As used herein, “programmable circuitry” is defined to include (i) one or more special purpose electrical circuits (e.g., an application specific circuit (ASIC)) structured to perform specific operation(s) and including one or more semiconductor-based logic devices (e.g., electrical hardware implemented by one or more transistors), and/or (ii) one or more general purpose semiconductor-based electrical circuits programmable with instructions to perform specific functions(s) and/or operation(s) and including one or more semiconductor-based logic devices (e.g., electrical hardware implemented by one or more transistors). Examples of programmable circuitry include programmable microprocessors such as Central Processor Units (CPUs) that may execute first instructions to perform one or more operations and/or functions, Field Programmable Gate Arrays (FPGAs) that may be programmed with second instructions to cause configuration and/or structuring of the FPGAs to instantiate one or more operations and/or functions corresponding to the first instructions, Graphics Processor Units (GPUs) that may execute first instructions to perform one or more operations and/or functions, Digital Signal Processors (DSPs) that may execute first instructions to perform one or more operations and/or functions, XPUs, Network Processing Units (NPUs) one or more microcontrollers that may execute first instructions to perform one or more operations and/or functions and/or integrated circuits such as Application Specific Integrated Circuits (ASICs). For example, an XPU may be implemented by a heterogeneous computing system including multiple types of programmable circuitry (e.g., one or more FPGAs, one or more CPUs, one or more GPUs, one or more NPUs, one or more DSPs, etc., and/or any combination(s) thereof), and orchestration technology (e.g., application programming interface(s) (API(s)) that may assign computing task(s) to whichever one(s) of the multiple types of programmable circuitry is/are suited and available to perform the computing task(s).

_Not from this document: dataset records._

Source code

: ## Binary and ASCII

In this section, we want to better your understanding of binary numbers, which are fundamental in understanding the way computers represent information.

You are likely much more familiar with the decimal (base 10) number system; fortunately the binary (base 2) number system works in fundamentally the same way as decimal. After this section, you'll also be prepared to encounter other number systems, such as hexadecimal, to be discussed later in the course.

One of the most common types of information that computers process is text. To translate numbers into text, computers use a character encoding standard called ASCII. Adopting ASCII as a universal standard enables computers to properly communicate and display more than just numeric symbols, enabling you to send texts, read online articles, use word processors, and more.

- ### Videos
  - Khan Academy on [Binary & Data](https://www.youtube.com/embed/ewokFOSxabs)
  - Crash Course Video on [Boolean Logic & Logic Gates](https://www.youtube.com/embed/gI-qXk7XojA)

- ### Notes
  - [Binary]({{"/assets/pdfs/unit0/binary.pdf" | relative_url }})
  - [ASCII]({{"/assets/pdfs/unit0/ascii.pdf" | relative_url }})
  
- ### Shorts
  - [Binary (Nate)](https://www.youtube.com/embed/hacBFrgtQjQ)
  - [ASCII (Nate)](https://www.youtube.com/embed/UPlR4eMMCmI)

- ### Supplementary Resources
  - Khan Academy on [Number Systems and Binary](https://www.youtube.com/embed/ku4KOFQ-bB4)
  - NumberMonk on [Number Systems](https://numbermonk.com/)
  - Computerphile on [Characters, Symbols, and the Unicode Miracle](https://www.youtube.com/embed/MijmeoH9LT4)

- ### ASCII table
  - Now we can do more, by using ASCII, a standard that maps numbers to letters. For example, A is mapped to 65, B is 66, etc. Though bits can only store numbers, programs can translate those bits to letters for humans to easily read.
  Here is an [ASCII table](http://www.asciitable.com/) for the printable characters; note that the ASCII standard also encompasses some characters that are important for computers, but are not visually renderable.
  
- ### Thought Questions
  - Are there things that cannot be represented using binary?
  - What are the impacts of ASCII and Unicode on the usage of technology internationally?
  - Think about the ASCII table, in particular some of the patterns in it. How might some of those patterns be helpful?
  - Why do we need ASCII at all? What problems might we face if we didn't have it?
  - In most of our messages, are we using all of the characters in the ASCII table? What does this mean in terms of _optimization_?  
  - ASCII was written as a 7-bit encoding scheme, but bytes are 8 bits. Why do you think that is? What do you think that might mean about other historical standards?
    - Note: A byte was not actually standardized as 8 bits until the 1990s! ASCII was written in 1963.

As used herein integrated circuit/circuitry is defined as one or more semiconductor packages containing one or more circuit elements such as transistors, capacitors, inductors, resistors, current paths, diodes, etc. For example an integrated circuit may be implemented as one or more of an ASIC, an FPGA, a chip, a microchip, programmable circuitry, a semiconductor substrate coupling multiple circuit elements, a system on chip (SoC), etc.

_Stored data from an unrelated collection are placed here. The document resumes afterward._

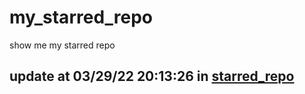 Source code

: # my_starred_repo
show me my starred repo

update at 03/29/22 20:13:26 in [starred_repo](./index.html)
---

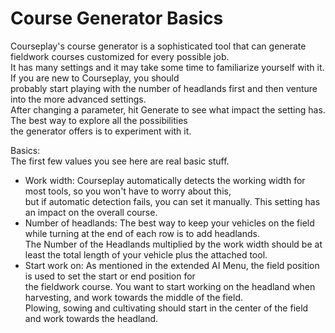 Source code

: # Course Generator Basics

  
Courseplay's course generator is a sophisticated tool that can generate fieldwork courses customized for every possible job.  
It has many settings and it may take some time to familiarize yourself with it. If you are new to Courseplay, you should  
probably start playing with the number of headlands first and then venture into the more advanced settings.  
After changing a parameter, hit Generate to see what impact the setting has. The best way to explore all the possibilities  
the generator offers is to experiment with it.  


  
Basics:  
The first few values you see here are real basic stuff.  
- Work width: Courseplay automatically detects the working width for most tools, so you won't have to worry about this,  
but if automatic detection fails, you can set it manually. This setting has an impact on the overall course.  
- Number of headlands: The best way to keep your vehicles on the field while turning at the end of each row is to add headlands.  
The Number of the Headlands multiplied by the work width should be at least the total length of your vehicle plus the attached tool.  
- Start work on: As mentioned in the extended AI Menu, the field position is used to set the start or end position for  
the fieldwork course. You want to start working on the headland when harvesting, and work towards the middle of the field.  
Plowing, sowing and cultivating should start in the center of the field and work towards the headland.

From the foregoing, it will be appreciated that example systems, apparatus, articles of manufacture, and methods have been disclosed that implement multi-tier management architectures for compute devices. Disclosed example systems, apparatus, articles of manufacture, and methods improve the efficiency of using a computing device by employing management tile(s) and management chiplet(s) that implement a multi-tier management architecture that is inaccessible to the bare metal OS that executes on a compute device. Because the management tile(s) and the management chiplet(s) of such examples are inaccessible to the bare metal OS, disclosed example management architectures are less vulnerable to malware attacks, security breaches, OS failures, etc., than other management architectures. Also, such example management tile(s) and/or management chiplet(s) do not consume resources of the bare metal OS, thereby freeing those resources for other application(s) executing on the compute device. Disclosed systems, apparatus, articles of manufacture, and methods are accordingly directed to one or more improvement(s) in the operation of a machine such as a computer or other electronic and/or mechanical device.

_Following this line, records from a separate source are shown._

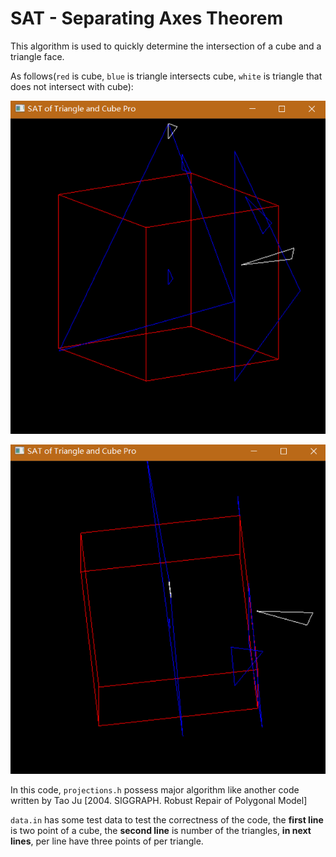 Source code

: # SAT - Separating Axes Theorem

This algorithm is used to quickly determine the intersection of a cube and a triangle face.

As follows(`red` is cube, `blue` is triangle intersects cube, `white` is triangle that does not intersect with cube):

![](picture_0.png)

![](picture_1.png)

In this code, `projections.h` possess major algorithm like another code written by Tao Ju [2004. SIGGRAPH. Robust Repair of Polygonal Model]

`data.in` has some test data to test the correctness of the code, the **first line** is two point of a cube, the **second line** is number of the triangles, **in next lines**, per line have three points of per triangle.
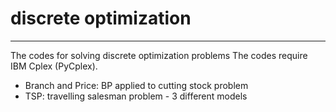 # discrete optimization

-------
The codes for solving discrete optimization problems
The codes require IBM Cplex (PyCplex).

* Branch and Price: BP applied to cutting stock problem
* TSP: travelling salesman problem - 3 different models

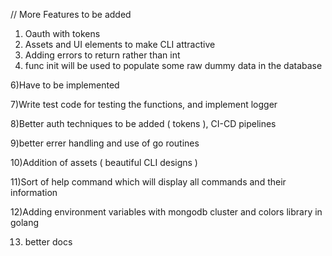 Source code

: // More Features to be added
1) Oauth with tokens
2) Assets and UI elements to make CLI attractive
4) Adding errors to return rather than int
5) func init will be used to populate some raw dummy data in the database

6)Have to be implemented

7)Write test code for testing the functions, and implement logger

8)Better auth techniques to be added ( tokens ), CI-CD pipelines

9)better errer handling and use of go routines

10)Addition of assets ( beautiful CLI designs )

11)Sort of help command which will display all commands and their information

12)Adding environment variables with mongodb cluster and colors library in golang

13) better docs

Further examples and combinations thereof include the following. Example 1 includes an apparatus (e.g., a multi-tier management architecture, a multi-tier management architecture apparatus, a compute device, an SoC, etc.) comprising a compute chiplet including a compute tile and a management tile, the management tile isolated from access by an operating system to be executed by the compute tile, the management tile to at least one of control a feature of the compute tile or observe a state of the compute tile, and a management chiplet coupled with the compute chiplet, the management chiplet to discover the management tile, and obtain capability information that identifies one or more application programming interfaces (APIs) implemented by the management tile to at least one of control the feature of the compute tile or observe the state of the compute tile.
Example 2 includes the apparatus of example 1, wherein the management tile is associated with a first manufacturer and the compute tile is associated with a second manufacturer different from the first manufacturer.
Example 3 includes the apparatus of example 1 or example 2, wherein the operating system is a first operating system, the compute tile includes first memory and first processor circuitry to execute the first operating system, the first memory is associated with a first address space, the management tile includes second memory and second processor circuitry, and the second memory is associated with a second address space different from the first address space to isolate the management tile from access by the first operating system.
Example 4 includes the apparatus of any one or more of the foregoing examples, wherein the second processor circuitry is to execute a second operating system and management software, the second operating system different from the first operating system, the management software to at least one of control the feature of the compute tile or observe the state of the compute tile, the second operating system and the management software not accessible by the first operating system.
Example 5 includes the apparatus of any one or more of the foregoing examples, wherein the management tile is to authenticate the management software before execution of the management software.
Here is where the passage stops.